La pita, cuerda, cordel o guaral tiene la función primordial de darle impulso al trompo para que baile de manera independiente y exitosa. Pero muchas veces la operación fracasa porque se enreda la piola y el trompo ve frustrado su vuelo triunfante y, por ende, su danza ancestral. Entonces, vuelve y juega, porque la idea es insistir y persistir hasta encontrar la armonía entre la fuerza y el juicio, entre la razón y la emoción, entre la potencia y la maña. Cuando esta relación no se produce o falla por algún motivo, es lo que popular y figurativamente se conoce como ‘enguaralarse’ algo.
Para justificar esta nota, hagamos una analogía en la que el trompo sea el país y el guaral la dirigencia -representada por gobernantes o líderes- encargada ésta de que el país cumpla cabalmente su misión histórica e institucional. La fuerza encarna el poder de las armas; el juicio, las normas de convivencia, y el elemental herrón, la tolerancia. Es conveniente tener muy en cuenta que casi siempre la pita se revienta por el punto más débil.
Pero vayamos a algo menos pintoresco aunque más real. Empecemos por decir que desde hace cerca de doscientos años nuestro país disfruta de una relativa soberanía territorial y geopolítica en el contexto mundial. Pero descubrimos, con decepción y desconcierto, que aún no hemos superado la edad de piedra en demasiados frentes de una coexistencia que, en la práctica, debería ser civilizada. Prueba palpable de este fenómeno la encontramos a la orden del día en la brutalidad humana y en la impunidad ofensiva.
En consecuencia, buena parte del mundo y, en particular, Colombia, continúa sumida en un laberinto de conflictos humanos, sociales, económicos y políticos de nunca acabar, con lo que pesarosamente se ratifica que la historia del hombre es la historia de la guerra. Nuestra rutina contemporánea parece girar -como un trompo dormido- con reiterada insistencia alrededor de la confrontación física o verbal, individual o colectiva, directa o subrepticia, espontánea o calculada, provocada o gratuita, salvaje o enguantada.

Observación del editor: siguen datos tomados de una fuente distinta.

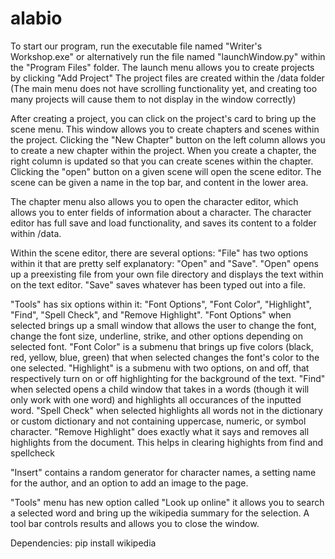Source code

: # alabio

To start our program, run the executable file named "Writer's Workshop.exe"
or alternatively run the file named "launchWindow.py" within the "Program Files" folder.
The launch menu allows you to create projects by clicking "Add Project"
The project files are created within the /data folder
(The main menu does not have scrolling functionality yet, and creating too many projects will cause them to not display
in the window correctly)

After creating a project, you can click on the project's card to bring up the scene menu.
This window allows you to create chapters and scenes within the project.  Clicking the "New Chapter" button on the left column allows you to create a new chapter within the project.  When you create a chapter, the right column is updated so that you can create scenes within the chapter.  Clicking the "open" button on a given scene will open the
scene editor.  The scene can be given a name in the top bar, and content in the lower area.

The chapter menu also allows you to open the character editor, which allows you to enter fields of information about a character.  The character editor has full save and load functionality, and saves its content to a folder within /data.

Within the scene editor, there are several options:
"File" has two options within it that are pretty self explanatory: "Open" and "Save".
"Open" opens up a preexisting file from your own file directory and displays the text within on the text editor.
"Save" saves whatever has been typed out into a file.

"Tools" has six options within it: "Font Options", "Font Color", "Highlight", "Find", "Spell Check", and "Remove Highlight".
"Font Options" when selected brings up a small window that allows the user to change the font, change the font size, underline, strike, and other options depending on selected font.
"Font Color" is a submenu that brings up five colors (black, red, yellow, blue, green) that when selected changes the font's color to the one selected.
"Highlight" is a submenu with two options, on and off, that respectively turn on or off highlighting for the background of the text.
"Find" when selected opens a child window that takes in a words (though it will only work with one word) and highlights all occurances of the inputted word.
"Spell Check" when selected highlights all words not in the dictionary or custom dictionary and not containing uppercase, numeric, or symbol character.
"Remove Highlight" does exactly what it says and removes all highlights from the document. This helps in clearing highights from find and spellcheck

"Insert" contains a random generator for character names, a setting name for the author, and an option to add an image to the page. 

"Tools" menu has new option called "Look up online" it allows you to search a selected word and bring up the wikipedia summary for the selection. A tool bar controls results and allows you to close the window.

Dependencies:
pip install wikipedia
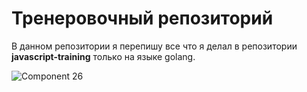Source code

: # Тренеровочный репозиторий
В данном репозитории я перепишу все что я делал в репозитории **javascript-training** только на 
языке golang.

![Component 26](https://github.com/root9464/go-training/assets/104570588/bd6cfe22-7bdd-43ca-b0ca-a0b18f77caba)
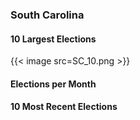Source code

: ### South Carolina

#### 10 Largest Elections
{{< image src=SC_10.png >}}

#### Elections per Month

#### 10 Most Recent Elections

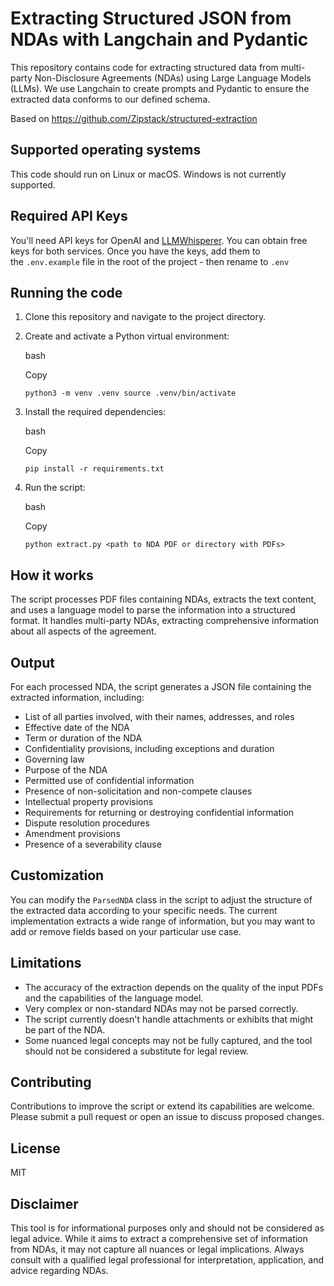 Extracting Structured JSON from NDAs with Langchain and Pydantic
============================================================================

This repository contains code for extracting structured data from multi-party Non-Disclosure Agreements (NDAs) using Large Language Models (LLMs). We use Langchain to create prompts and Pydantic to ensure the extracted data conforms to our defined schema.

Based on https://github.com/Zipstack/structured-extraction


Supported operating systems
---------------------------

This code should run on Linux or macOS. Windows is not currently supported.

Required API Keys
-----------------

You'll need API keys for OpenAI and [LLMWhisperer](https://unstract.com/llmwhisperer/). You can obtain free keys for both services. Once you have the keys, add them to the `.env.example` file in the root of the project - then rename to `.env`

Running the code
----------------

1.  Clone this repository and navigate to the project directory.
2.  Create and activate a Python virtual environment:

    bash

    Copy

    `python3 -m venv .venv
    source .venv/bin/activate`

3.  Install the required dependencies:

    bash

    Copy

    `pip install -r requirements.txt`

4.  Run the script:

    bash

    Copy

    `python extract.py <path to NDA PDF or directory with PDFs>`

How it works
------------

The script processes PDF files containing NDAs, extracts the text content, and uses a language model to parse the information into a structured format. It handles multi-party NDAs, extracting comprehensive information about all aspects of the agreement.

Output
------

For each processed NDA, the script generates a JSON file containing the extracted information, including:

-   List of all parties involved, with their names, addresses, and roles
-   Effective date of the NDA
-   Term or duration of the NDA
-   Confidentiality provisions, including exceptions and duration
-   Governing law
-   Purpose of the NDA
-   Permitted use of confidential information
-   Presence of non-solicitation and non-compete clauses
-   Intellectual property provisions
-   Requirements for returning or destroying confidential information
-   Dispute resolution procedures
-   Amendment provisions
-   Presence of a severability clause

Customization
-------------

You can modify the `ParsedNDA` class in the script to adjust the structure of the extracted data according to your specific needs. The current implementation extracts a wide range of information, but you may want to add or remove fields based on your particular use case.

Limitations
-----------

-   The accuracy of the extraction depends on the quality of the input PDFs and the capabilities of the language model.
-   Very complex or non-standard NDAs may not be parsed correctly.
-   The script currently doesn't handle attachments or exhibits that might be part of the NDA.
-   Some nuanced legal concepts may not be fully captured, and the tool should not be considered a substitute for legal review.

Contributing
------------

Contributions to improve the script or extend its capabilities are welcome. Please submit a pull request or open an issue to discuss proposed changes.

License
-------

MIT

Disclaimer
----------

This tool is for informational purposes only and should not be considered as legal advice. While it aims to extract a comprehensive set of information from NDAs, it may not capture all nuances or legal implications. Always consult with a qualified legal professional for interpretation, application, and advice regarding NDAs.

Conviene, entonces, volver a la inmarcesible sentencia de Simón Bolívar, el inconfundible hombre de las dificultades: "Las armas nos dieron la independencia, las leyes nos darán la libertad". Pese a la contundencia de este aforismo, que se encuentra inmortalizado en la fachada del Palacio de Justicia en la plaza mayor de Bogotá, es forzoso admitir que, pese al paso del tiempo, no hemos tenido a plenitud ni lo uno ni lo otro. Tal como están las cosas, seguimos dependiendo de la armas y parecemos esclavizados por la profusión y confusión de tantas leyes. Entre el ruido arrogante de las primeras y la maraña exuberante de las últimas, queda sumida una sociedad que se debate en medio del esplendor de victorias momentáneas y la decadencia cierta de su frágil institucionalidad ‘enguaralada’ por la torpeza de sus intérpretes y la polarización acentuada por pasiones desmedidas e impulsos individualistas. La misma estridencia mediática hace imposible escuchar con claridad las prioridades esenciales de la vida colectiva y las demandas naturales indispensables para una supervivencia digna de los asociados.
Como quiera que vivimos en el furor de la sociedad del espectáculo y de la frivolidad, se han desbarajustado a tal punto los principios del decoro, la ética de las buenas costumbres, los valores y los derechos humanos, que la corrupción se ha puesto de moda e, incluso, ha adquirido alta posición social.
Ahí le dejo, lector ocioso, esta parrafada en la uña para ver qué puede aportarse personalmente con el propósito de que el país no continúe siendo indefinidamente el trompo ‘puchador’ de su propio y contradictorio destino. Por lo pronto, digamos que el alma nacional es, hoy por hoy, víctima del patético síndrome del bolero: ansiedad, angustia y desesperación.